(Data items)
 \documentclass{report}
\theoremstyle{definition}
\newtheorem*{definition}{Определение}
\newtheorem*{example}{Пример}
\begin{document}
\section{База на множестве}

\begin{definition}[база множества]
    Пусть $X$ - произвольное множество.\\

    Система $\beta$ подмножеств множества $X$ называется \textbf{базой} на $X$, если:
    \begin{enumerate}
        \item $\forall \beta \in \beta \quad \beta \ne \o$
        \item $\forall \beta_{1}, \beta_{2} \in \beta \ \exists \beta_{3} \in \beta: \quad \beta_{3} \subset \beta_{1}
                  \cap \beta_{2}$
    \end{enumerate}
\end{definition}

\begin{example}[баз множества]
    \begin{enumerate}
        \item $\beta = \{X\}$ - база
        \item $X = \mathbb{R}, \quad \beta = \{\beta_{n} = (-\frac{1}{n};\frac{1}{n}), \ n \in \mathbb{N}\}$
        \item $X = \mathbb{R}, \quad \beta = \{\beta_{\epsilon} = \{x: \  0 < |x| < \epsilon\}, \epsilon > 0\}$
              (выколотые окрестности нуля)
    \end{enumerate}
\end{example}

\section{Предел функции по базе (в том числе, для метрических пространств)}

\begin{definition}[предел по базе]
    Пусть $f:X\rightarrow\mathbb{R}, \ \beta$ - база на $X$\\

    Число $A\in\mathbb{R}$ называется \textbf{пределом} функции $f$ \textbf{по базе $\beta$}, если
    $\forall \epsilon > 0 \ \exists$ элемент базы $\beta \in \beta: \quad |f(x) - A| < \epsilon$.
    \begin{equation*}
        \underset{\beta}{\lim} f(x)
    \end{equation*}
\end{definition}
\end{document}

Task details |
Reproduce, word for word, every line starting at the line that contains "база на $X$\\" and ending with the final line of the entries.

Finished exercise |
    Пусть $f:X\rightarrow\mathbb{R}, \ \beta$ - база на $X$\\

    Число $A\in\mathbb{R}$ называется \textbf{пределом} функции $f$ \textbf{по базе $\beta$}, если
    $\forall \epsilon > 0 \ \exists$ элемент базы $\beta \in \beta: \quad |f(x) - A| < \epsilon$.
    \begin{equation*}
        \underset{\beta}{\lim} f(x)
    \end{equation*}
\end{definition}
\end{document}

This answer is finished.